== Assignment ==
The answer is a number and only a number: how many lines of the data include the string "tabular"?

*** Data extracts Section Begins ***

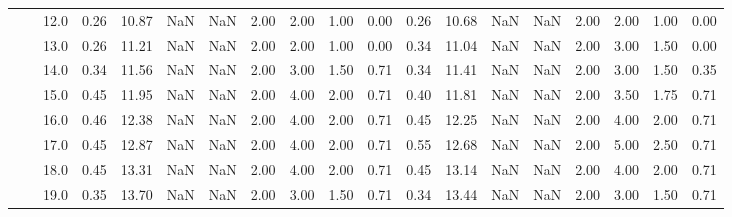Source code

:\begin{tabular}{lllrrrrrrrrrrrrrrrr}
       &     & 12.0 &      0.26 &      10.87 &               NaN &                NaN & 2.00 &   2.00 &             1.00 &                         0.00 &      0.26 &      10.68 &               NaN &                NaN & 2.00 &   2.00 &             1.00 &                         0.00 \\
       &     & 13.0 &      0.26 &      11.21 &               NaN &                NaN & 2.00 &   2.00 &             1.00 &                         0.00 &      0.34 &      11.04 &               NaN &                NaN & 2.00 &   3.00 &             1.50 &                         0.00 \\
       &     & 14.0 &      0.34 &      11.56 &               NaN &                NaN & 2.00 &   3.00 &             1.50 &                         0.71 &      0.34 &      11.41 &               NaN &                NaN & 2.00 &   3.00 &             1.50 &                         0.35 \\
       &     & 15.0 &      0.45 &      11.95 &               NaN &                NaN & 2.00 &   4.00 &             2.00 &                         0.71 &      0.40 &      11.81 &               NaN &                NaN & 2.00 &   3.50 &             1.75 &                         0.71 \\
       &     & 16.0 &      0.46 &      12.38 &               NaN &                NaN & 2.00 &   4.00 &             2.00 &                         0.71 &      0.45 &      12.25 &               NaN &                NaN & 2.00 &   4.00 &             2.00 &                         0.71 \\
       &     & 17.0 &      0.45 &      12.87 &               NaN &                NaN & 2.00 &   4.00 &             2.00 &                         0.71 &      0.55 &      12.68 &               NaN &                NaN & 2.00 &   5.00 &             2.50 &                         0.71 \\
       &     & 18.0 &      0.45 &      13.31 &               NaN &                NaN & 2.00 &   4.00 &             2.00 &                         0.71 &      0.45 &      13.14 &               NaN &                NaN & 2.00 &   4.00 &             2.00 &                         0.71 \\
       &     & 19.0 &      0.35 &      13.70 &               NaN &                NaN & 2.00 &   3.00 &             1.50 &                         0.71 &      0.34 &      13.44 &               NaN &                NaN & 2.00 &   3.00 &             1.50 &                         0.71 \\

\end{tabular}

*** Data extracts Section Ends ***

== Task solution ==
2